A deflação é o oposto da inflação. Quando há deflação, os preços baixam de forma continuada. Para muitos, isto poderia ser visto como uma vantagem, mas não é assim.

Comecemos com o problema de uma inflação muito baixa, que já apresenta desvantagens assinaláveis. Para que os diferentes mercados de uma economia estejam em equilíbrio é necessário que os preços evoluam de forma diferenciada, porque a procura não varia uniformemente em todos os mercados e os progressos tecnológicos e os custos também variam de forma específica a cada mercado. Em particular, são necessárias variações dos salários reais (corrigidos da inflação) que, em alguns casos, necessitariam de diminuir.

Um sector que necessite de uma redução dos salários reais em 5% para se re-equilibrar poderá conseguir isso congelando os salários nominais durante dois anos, se a inflação estiver nos 2,5%. Mas, se a inflação for apenas de 0,5%, precisaria de 10 anos para obter o mesmo resultado e, muito provavelmente, teria que recorrer a despedimentos em número significativo, porque as empresas não conseguem ficar tanto tempo a suportar custos excessivos. Isto também resulta da quase impossibilidade legal de reduzir os salários nominais, pelo que um nível moderado de inflação ajuda ao ajustamento da economia e das empresas e evita algum desemprego.

O caso da deflação é mais grave. Para além de agravar o problema descrito atrás, a deflação cria dois novos problemas: o adiamento da despesa e a subida das dívidas em termos reais. Quando se instala a expectativa da redução continuada dos preços, muitos consumidores e empresas adiam decisões de consumo e investimento, esperando fazê-las mais tarde, a preços menores. Estes comportamentos, inteiramente razoáveis a nível individual, criam graves problemas colectivos, de baixo crescimento ou mesmo recessão.

A descida dos preços torna as dívidas mais pesadas em termos reais e isso é péssimo para uma economia tão endividada como a portuguesa.

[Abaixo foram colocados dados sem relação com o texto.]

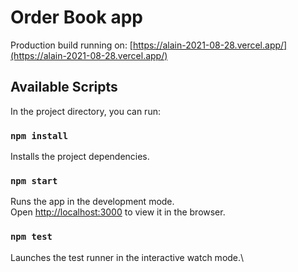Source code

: # Order Book app

Production build running on: [https://alain-2021-08-28.vercel.app/](https://alain-2021-08-28.vercel.app/)

## Available Scripts

In the project directory, you can run:

### `npm install`

Installs the project dependencies.

### `npm start`

Runs the app in the development mode.\
Open [http://localhost:3000](http://localhost:3000) to view it in the browser.

### `npm test`

Launches the test runner in the interactive watch mode.\
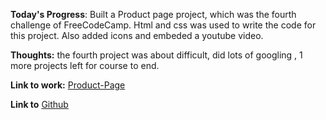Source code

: **Today's Progress**: Built a Product page project, which was the fourth challenge of FreeCodeCamp. Html and css was used to write the code for this project.
Also added icons and embeded a youtube video.

**Thoughts:** the fourth project was about difficult, did lots of googling , 1 more projects left for course to end.

**Link to work:** 
[Product-Page](https://dinneshkumar9.github.io/Product-Landing-Page/)

**Link to**
[Github](https://github.com/dinneshkumar9/Product-Landing-Page.git)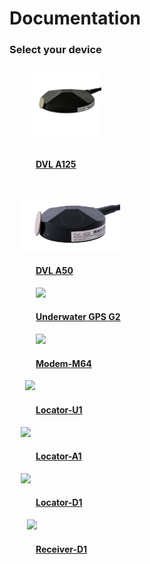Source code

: # Documentation
### Select your device

<div class="grid" style="padding-left: 3em">
<div class="col" style="padding-right: 2em">
<a href="./dvl/dvl-a125/">
<img src="./img/dvl-a125-coin-light-white.png" style="width: auto; height: 8em; padding-bottom: 1em; margin-left: -0.5em" /><br>
<h4>DVL A125</h4>
</a>
</div>
<div class="col" style="padding-right: 2em; padding-top: 2em">
<a href="./dvl/dvl-a50/">
<img src="./img/WL-21035-3_DVL-A50_Side4_1600_crop.jpg" style="width: auto; height: 6em; margin-left: -1.6em" /><br>
<h4>DVL A50</h4>
</a>
</div>
<div class="col" style="padding-right: 2em">
<a href="./underwater-gps/introduction/">
<img src="https://store.waterlinked.com/web/image/product.product/152/image_1024/%5BWL-11001-2-R100-U1-ANT%5D%20Underwater%20GPS%20G2%20Standard%20Kit%20%28100m%29" style="width: auto; height: 8em" /><br>
<h4>Underwater GPS G2</h4>
</a>
</div>
<div  class="col" style="padding-right: 2em; paddding-top: 1.5em">
<a href="./modem/modem-m64">
<img src="https://store.waterlinked.com/web/image/product.product/125/image_1024/%5BWL-21036-1%5D%20Modem%20M64 style="width: auto; height: 8em; margin-left: -1em;" /><br>
<h4>Modem-M64</h4>
</a>
</div>
<div class="col" style="padding-right: 2em">
<a href="./underwater-gps/locators/locator-u1/">
<img src="https://store.waterlinked.com/web/image/product.product/122/image_1024/%5BWL-21018-1%5D%20Locator%20U1" style="width: auto; height: 8em; margin-left: -1.2em;"  /><br>
<h4>Locator-U1</h4>
</a>
</div>
<div class="col" style="padding-right: 2em">
<a href="./underwater-gps/locators/locator-a1/">
<img src="https://store.waterlinked.com/web/image/product.product/120/image_1024/%5BWL-21009-1-N001%5D%20Locator%20A1" style="height: 8em; margin-left: -1.75em;" /><br>
<h4>Locator-A1</h4>
</a>
</div>
<div class="col" style="padding-right: 2em">
<a href="./underwater-gps/locators/locator-d1/">
<img src="https://store.waterlinked.com/web/image/product.product/143/image_1024/%5BWL-21016-1-B050%5D%20Locator%20D1%20%2850m%29" style="height: 8em; margin-left: -1.75em; " /><br>
<h4>Locator-D1</h4>
</a>
</div>
<div  class="col" style="padding-right: 2em">
<a href="./underwater-gps/receiver-d1/">
<img src="https://store.waterlinked.com/web/image/product.product/145/image_1024/%5BWL-21005-4-010%5D%20Receiver%20D1%20%2810m%29" style="width: auto; height: 8em; margin-left: -1em;" /><br>
<h4>Receiver-D1</h4>
</a>
</div>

O exemplo mais flagrante deste problema registou-se no Japão, que lutou quase vinte anos com um problema de deflação persistente, estando finalmente a sair desta situação.

Neste momento, a zona do euro já está a lidar com a questão da inflação baixa, que se poderá agravar com a passagem para um estado de deflação. O BCE, ainda que desvalorize os riscos de deflação, já começou a prometer lutar contra eles. É isso que explica a extraordinária descida das taxas de juro de longo prazo, de que Portugal tem vindo a beneficiar de forma muito significativa. 

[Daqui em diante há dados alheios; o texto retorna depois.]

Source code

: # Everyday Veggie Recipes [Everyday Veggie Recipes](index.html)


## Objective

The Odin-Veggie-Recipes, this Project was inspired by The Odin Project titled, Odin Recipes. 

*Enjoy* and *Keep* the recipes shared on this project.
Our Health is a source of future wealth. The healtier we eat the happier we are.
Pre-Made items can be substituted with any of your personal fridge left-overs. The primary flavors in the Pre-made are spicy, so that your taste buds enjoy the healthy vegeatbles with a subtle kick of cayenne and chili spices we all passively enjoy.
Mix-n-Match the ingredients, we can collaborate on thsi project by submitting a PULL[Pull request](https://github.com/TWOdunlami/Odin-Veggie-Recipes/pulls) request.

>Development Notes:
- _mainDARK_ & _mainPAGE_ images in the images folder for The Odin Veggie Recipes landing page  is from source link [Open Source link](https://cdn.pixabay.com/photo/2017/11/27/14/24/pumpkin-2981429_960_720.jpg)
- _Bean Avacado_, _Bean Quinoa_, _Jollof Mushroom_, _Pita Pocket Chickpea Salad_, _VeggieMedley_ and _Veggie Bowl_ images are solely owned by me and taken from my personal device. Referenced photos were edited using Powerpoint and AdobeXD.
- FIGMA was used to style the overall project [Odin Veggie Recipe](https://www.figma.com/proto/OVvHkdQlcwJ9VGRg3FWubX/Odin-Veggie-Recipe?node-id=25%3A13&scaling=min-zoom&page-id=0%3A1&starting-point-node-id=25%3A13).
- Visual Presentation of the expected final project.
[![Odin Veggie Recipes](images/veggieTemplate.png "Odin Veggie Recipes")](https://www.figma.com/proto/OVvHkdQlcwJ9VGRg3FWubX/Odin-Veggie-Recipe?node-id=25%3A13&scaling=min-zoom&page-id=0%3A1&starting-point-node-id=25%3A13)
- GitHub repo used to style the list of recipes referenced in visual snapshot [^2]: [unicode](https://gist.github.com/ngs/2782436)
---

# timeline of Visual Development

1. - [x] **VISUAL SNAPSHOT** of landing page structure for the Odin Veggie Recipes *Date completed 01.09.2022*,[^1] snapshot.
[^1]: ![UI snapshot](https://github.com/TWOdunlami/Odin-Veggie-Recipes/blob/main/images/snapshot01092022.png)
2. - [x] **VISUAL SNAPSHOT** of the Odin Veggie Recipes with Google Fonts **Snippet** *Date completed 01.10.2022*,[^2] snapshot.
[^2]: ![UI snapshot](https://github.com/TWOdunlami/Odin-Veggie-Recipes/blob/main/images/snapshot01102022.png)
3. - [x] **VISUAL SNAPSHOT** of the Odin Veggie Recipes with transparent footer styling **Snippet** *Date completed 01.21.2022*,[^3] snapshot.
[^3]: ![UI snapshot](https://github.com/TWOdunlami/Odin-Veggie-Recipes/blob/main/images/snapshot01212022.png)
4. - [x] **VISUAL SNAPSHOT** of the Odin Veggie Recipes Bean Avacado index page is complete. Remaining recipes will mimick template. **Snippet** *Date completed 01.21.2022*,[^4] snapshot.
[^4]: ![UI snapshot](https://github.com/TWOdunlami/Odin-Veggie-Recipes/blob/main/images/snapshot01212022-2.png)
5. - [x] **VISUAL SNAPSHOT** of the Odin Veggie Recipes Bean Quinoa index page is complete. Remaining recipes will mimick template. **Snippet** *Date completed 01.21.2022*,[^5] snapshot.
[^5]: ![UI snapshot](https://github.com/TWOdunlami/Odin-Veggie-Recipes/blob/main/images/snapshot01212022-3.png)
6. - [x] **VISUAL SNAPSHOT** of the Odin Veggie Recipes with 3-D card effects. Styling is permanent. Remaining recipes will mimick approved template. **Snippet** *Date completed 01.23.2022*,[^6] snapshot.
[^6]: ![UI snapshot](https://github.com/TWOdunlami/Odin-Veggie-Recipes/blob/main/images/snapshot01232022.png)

Estamos perante um caso muito irónico. Por um lado, Portugal tem beneficiado – muitíssimo – dos receios de deflação, com quedas excepcionais das taxas de juro, mas, por outro lado, teria imenso a perder com a concretização destes riscos.

Esta questão é um pouco subtil e espero conseguir transmiti-la aos leitores. A eliminação completa dos riscos de deflação na zona do euro seria muito negativa para Portugal, porque faria subir as taxas de juro de longo prazo para níveis mais consentâneos com a nossa verdadeira condição económica. É possível, e até mesmo provável, que fossemos obrigados a pedir um segundo resgate, se uma qualquer perturbação externa desencadeasse uma escalada das taxas de juro.

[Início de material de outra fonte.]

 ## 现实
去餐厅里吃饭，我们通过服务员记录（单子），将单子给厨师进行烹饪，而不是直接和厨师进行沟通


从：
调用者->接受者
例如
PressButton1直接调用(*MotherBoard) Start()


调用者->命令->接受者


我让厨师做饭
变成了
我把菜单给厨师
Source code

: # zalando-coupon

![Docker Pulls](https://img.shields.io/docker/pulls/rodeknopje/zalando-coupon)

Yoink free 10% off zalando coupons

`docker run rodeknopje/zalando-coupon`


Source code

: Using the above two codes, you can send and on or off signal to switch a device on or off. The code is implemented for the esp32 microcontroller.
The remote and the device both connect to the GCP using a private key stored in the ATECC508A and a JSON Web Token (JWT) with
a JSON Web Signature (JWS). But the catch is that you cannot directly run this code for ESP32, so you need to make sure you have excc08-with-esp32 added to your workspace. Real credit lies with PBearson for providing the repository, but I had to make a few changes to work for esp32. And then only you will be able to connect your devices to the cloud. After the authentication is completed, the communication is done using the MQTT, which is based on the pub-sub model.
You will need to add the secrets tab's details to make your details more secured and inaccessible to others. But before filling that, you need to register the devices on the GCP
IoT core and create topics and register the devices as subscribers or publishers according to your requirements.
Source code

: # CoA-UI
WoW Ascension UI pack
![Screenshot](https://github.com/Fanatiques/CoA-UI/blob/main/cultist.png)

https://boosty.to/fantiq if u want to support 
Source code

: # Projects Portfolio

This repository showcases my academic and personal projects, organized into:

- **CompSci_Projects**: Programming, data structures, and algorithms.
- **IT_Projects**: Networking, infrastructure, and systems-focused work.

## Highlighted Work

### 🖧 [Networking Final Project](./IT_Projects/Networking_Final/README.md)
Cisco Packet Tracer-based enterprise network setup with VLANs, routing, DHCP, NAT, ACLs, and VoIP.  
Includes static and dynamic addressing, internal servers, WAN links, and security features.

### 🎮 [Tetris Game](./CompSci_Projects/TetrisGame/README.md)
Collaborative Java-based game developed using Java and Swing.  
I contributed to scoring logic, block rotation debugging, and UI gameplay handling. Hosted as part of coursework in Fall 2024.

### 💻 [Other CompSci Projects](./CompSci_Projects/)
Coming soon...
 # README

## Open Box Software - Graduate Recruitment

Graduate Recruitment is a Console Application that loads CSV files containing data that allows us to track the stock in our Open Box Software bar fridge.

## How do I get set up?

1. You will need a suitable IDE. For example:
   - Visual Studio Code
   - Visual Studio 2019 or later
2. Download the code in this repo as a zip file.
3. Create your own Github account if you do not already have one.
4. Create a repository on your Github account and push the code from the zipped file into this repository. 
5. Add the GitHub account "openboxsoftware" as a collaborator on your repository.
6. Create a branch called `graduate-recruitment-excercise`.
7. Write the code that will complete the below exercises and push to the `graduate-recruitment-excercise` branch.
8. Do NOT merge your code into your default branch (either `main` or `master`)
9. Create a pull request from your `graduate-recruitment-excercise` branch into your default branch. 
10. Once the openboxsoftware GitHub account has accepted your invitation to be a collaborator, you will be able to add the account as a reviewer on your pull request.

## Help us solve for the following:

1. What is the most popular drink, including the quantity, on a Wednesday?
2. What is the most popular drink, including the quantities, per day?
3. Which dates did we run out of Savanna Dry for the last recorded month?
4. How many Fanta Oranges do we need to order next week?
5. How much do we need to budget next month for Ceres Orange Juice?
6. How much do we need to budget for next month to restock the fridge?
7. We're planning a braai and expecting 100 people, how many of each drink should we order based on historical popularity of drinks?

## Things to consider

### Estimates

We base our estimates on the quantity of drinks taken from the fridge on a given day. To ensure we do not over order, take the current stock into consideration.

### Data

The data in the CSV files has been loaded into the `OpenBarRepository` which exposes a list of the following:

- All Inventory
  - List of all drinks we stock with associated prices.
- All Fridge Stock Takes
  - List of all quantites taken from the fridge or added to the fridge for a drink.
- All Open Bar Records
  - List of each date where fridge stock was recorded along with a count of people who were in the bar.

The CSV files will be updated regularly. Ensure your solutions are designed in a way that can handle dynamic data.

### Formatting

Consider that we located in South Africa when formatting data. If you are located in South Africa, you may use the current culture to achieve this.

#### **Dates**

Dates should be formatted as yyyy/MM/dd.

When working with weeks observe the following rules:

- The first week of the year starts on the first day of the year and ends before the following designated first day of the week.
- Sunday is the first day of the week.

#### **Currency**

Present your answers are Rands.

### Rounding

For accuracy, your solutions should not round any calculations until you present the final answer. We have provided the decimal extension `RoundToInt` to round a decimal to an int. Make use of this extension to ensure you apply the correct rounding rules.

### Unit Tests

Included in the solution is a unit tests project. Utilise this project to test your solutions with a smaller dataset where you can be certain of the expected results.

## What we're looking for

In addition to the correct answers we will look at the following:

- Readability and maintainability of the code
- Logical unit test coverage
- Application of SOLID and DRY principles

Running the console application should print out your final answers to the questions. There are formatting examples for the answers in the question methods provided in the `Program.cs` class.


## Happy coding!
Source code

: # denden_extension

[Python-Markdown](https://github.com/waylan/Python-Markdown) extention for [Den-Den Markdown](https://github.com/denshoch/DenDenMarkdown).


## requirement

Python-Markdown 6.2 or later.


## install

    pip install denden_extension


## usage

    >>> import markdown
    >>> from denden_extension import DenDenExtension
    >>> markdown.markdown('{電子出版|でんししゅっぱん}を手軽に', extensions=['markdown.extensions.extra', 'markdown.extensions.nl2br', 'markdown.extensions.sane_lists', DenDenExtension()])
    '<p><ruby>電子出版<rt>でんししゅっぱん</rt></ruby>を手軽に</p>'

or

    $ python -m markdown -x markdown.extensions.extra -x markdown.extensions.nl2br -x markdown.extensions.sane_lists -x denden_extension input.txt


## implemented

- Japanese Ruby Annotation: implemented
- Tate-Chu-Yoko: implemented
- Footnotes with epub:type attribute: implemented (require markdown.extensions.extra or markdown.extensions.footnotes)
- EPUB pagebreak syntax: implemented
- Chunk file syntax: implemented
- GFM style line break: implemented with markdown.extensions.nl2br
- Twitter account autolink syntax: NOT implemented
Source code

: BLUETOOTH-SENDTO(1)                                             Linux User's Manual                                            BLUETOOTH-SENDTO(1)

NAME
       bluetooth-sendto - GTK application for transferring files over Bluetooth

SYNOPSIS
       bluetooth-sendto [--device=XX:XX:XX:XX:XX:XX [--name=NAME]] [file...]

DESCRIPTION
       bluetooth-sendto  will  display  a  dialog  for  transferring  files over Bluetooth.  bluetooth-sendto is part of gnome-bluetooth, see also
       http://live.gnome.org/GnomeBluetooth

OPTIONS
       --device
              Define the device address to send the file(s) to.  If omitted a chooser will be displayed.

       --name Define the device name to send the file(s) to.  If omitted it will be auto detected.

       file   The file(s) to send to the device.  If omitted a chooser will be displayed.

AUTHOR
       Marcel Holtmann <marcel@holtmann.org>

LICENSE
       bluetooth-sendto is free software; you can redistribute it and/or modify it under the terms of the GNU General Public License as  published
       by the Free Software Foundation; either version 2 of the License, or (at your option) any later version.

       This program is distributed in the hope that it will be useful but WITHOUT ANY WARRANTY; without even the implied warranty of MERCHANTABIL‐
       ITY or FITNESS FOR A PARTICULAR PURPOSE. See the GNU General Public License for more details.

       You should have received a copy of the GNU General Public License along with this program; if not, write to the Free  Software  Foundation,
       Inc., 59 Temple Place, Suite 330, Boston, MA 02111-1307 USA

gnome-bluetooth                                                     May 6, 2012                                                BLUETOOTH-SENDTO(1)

O ideal, neste momento, para Portugal, não é nem o desaparecimento completo dos riscos de deflação, nem a concretização destes riscos, mas apenas um caminho estreito, em que há riscos de deflação mas estes não se materializam.

Se as expectativas do BCE se confirmarem, ajudadas pelas medidas que este banco central venha a tomar, em meados de 2015, é provável que os riscos de deflação se tenham desvanecido. Ou seja, é possível que, aquando das próximas eleições legislativas, no próximo ano, Portugal assista a um aumento das taxas de juro de longo prazo, que deverão condicionar, de forma sensível, as opções políticas do governo saído dessas eleições.